Now, three months later, Faythe, after suffering the traumatic brain injury and being in a coma, was beginning rehabilitation when I met her and her grandparents in the motel. Becky, her grandma, was her “go-to” for daily living, spending 10 to 12 hours, and sometimes more, with 2-hour feedings 3 times a day, along with: dressing, personal care, medication, transporting Faythe to and from rehab and everything in between. This is the daily routine, day-in/day-out, five days a week, for months on end, all while living in this motel room. On weekends Becky’s husband Art helped; however during the week he had to work, usually out of town, to keep the health insurance in effect that was paying for the rehabilitation.

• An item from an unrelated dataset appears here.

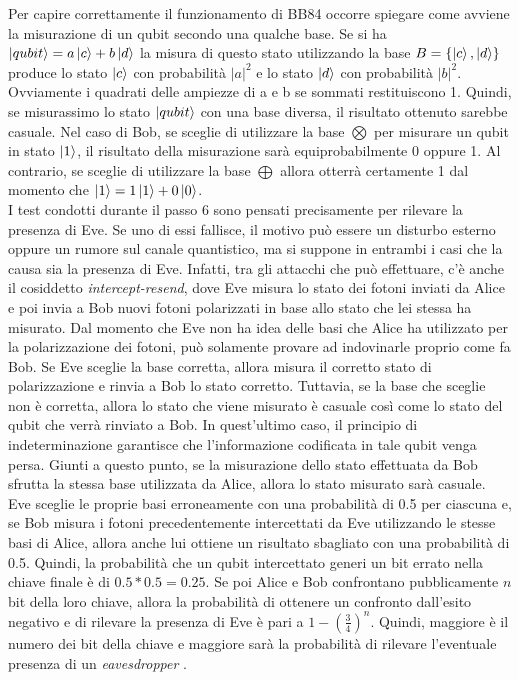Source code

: Per capire correttamente il funzionamento di BB84 occorre spiegare come avviene la misurazione di un qubit secondo una qualche base. Se si ha $\ket{qubit} = a\ket{c} + b\ket{d}$ la misura di questo stato utilizzando la base $B = \{\ket{c}, \ket{d}\}$ produce lo stato $\ket{c}$ con probabilità $|a|^2$  e lo stato $\ket{d}$ con probabilità $|b|^2$. Ovviamente i quadrati delle ampiezze di a e b se sommati restituiscono 1. Quindi, se misurassimo lo stato $\ket{qubit}$ con una base diversa, il risultato ottenuto sarebbe casuale. Nel caso di Bob, se sceglie di utilizzare la base $\bigotimes$ per misurare un qubit in stato $\ket{1}$, il risultato della misurazione sarà equiprobabilmente 0 oppure 1. Al contrario, se sceglie di utilizzare la base $\bigoplus$ allora otterrà certamente 1 dal momento che $\ket{1} = 1\ket{1}+0\ket{0}$.\\

I test condotti durante il passo 6 sono pensati precisamente per rilevare la presenza di Eve. Se uno di essi fallisce, il motivo può essere un disturbo esterno oppure un rumore sul canale quantistico, ma si suppone in entrambi i casi che la causa sia la presenza di Eve. Infatti, tra gli attacchi che può effettuare, c'è anche il cosiddetto \textit{intercept-resend}, dove Eve misura lo stato dei fotoni inviati da Alice e poi invia a Bob nuovi fotoni polarizzati in base allo stato che lei stessa ha misurato. Dal momento che Eve non ha idea delle basi che Alice ha utilizzato per la polarizzazione dei fotoni, può solamente provare ad indovinarle proprio come fa Bob. Se Eve sceglie la base corretta, allora misura il corretto stato di polarizzazione e rinvia a Bob lo stato corretto. Tuttavia, se la base che sceglie non è corretta, allora lo stato che viene misurato è casuale così come lo stato del qubit che verrà rinviato a Bob. In quest'ultimo caso, il principio di indeterminazione garantisce che l'informazione codificata in tale qubit venga persa. Giunti a questo punto, se la misurazione dello stato effettuata da Bob sfrutta la stessa base utilizzata da Alice, allora lo stato misurato sarà casuale. \\

Eve sceglie le proprie basi erroneamente con una probabilità di 0.5 per ciascuna e, se Bob misura i fotoni precedentemente intercettati da Eve utilizzando le stesse basi di Alice, allora anche lui ottiene un risultato sbagliato con una probabilità di 0.5. Quindi, la probabilità che un qubit intercettato generi un bit errato nella chiave finale è di $0.5 * 0.5 = 0.25$. Se poi Alice e Bob confrontano pubblicamente $n$ bit della loro chiave, allora la probabilità di ottenere un confronto dall'esito negativo e di rilevare la presenza di Eve è pari a $1 - (\frac{3}{4})^n$. Quindi, maggiore è il numero dei bit della chiave e maggiore sarà la probabilità di rilevare l'eventuale presenza di un \textit{eavesdropper} \cite{elboukhari}. \\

Flash forward – see the photo? That’s Faythe, Becky (Faythe’s grandmother) and myself. This is the miracle. This is the day we went to court to obtain approval of Faythe’s settlement. Faythe is a beautiful, young lady with kind eyes. She’s smart and has a wicked sense of humor. She walks a bit slowly, with a noticeable hitch and is a bit unsteady going down stairs – but such a long way from being wheelchair-bound. Faythe’s going to graduate from high school next year. Becky told me that at school the other kids avoided Faythe. At lunch time she sits with the teachers, counselors and the school principal. That upset me, but then Faythe said it’s okay- the other teens just don’t know how to deal with her disability. What a lesson I learned that day from a young girl who was turning 17-years old in two days’ time. Faythe is a Christmas baby, born on December 23rd.
Becky said with some of the settlement money they were going to get dancing lessons for Faythe in order to help her with her stability and movement. I hope I get invited to a future dance recital as I love God’s miracles.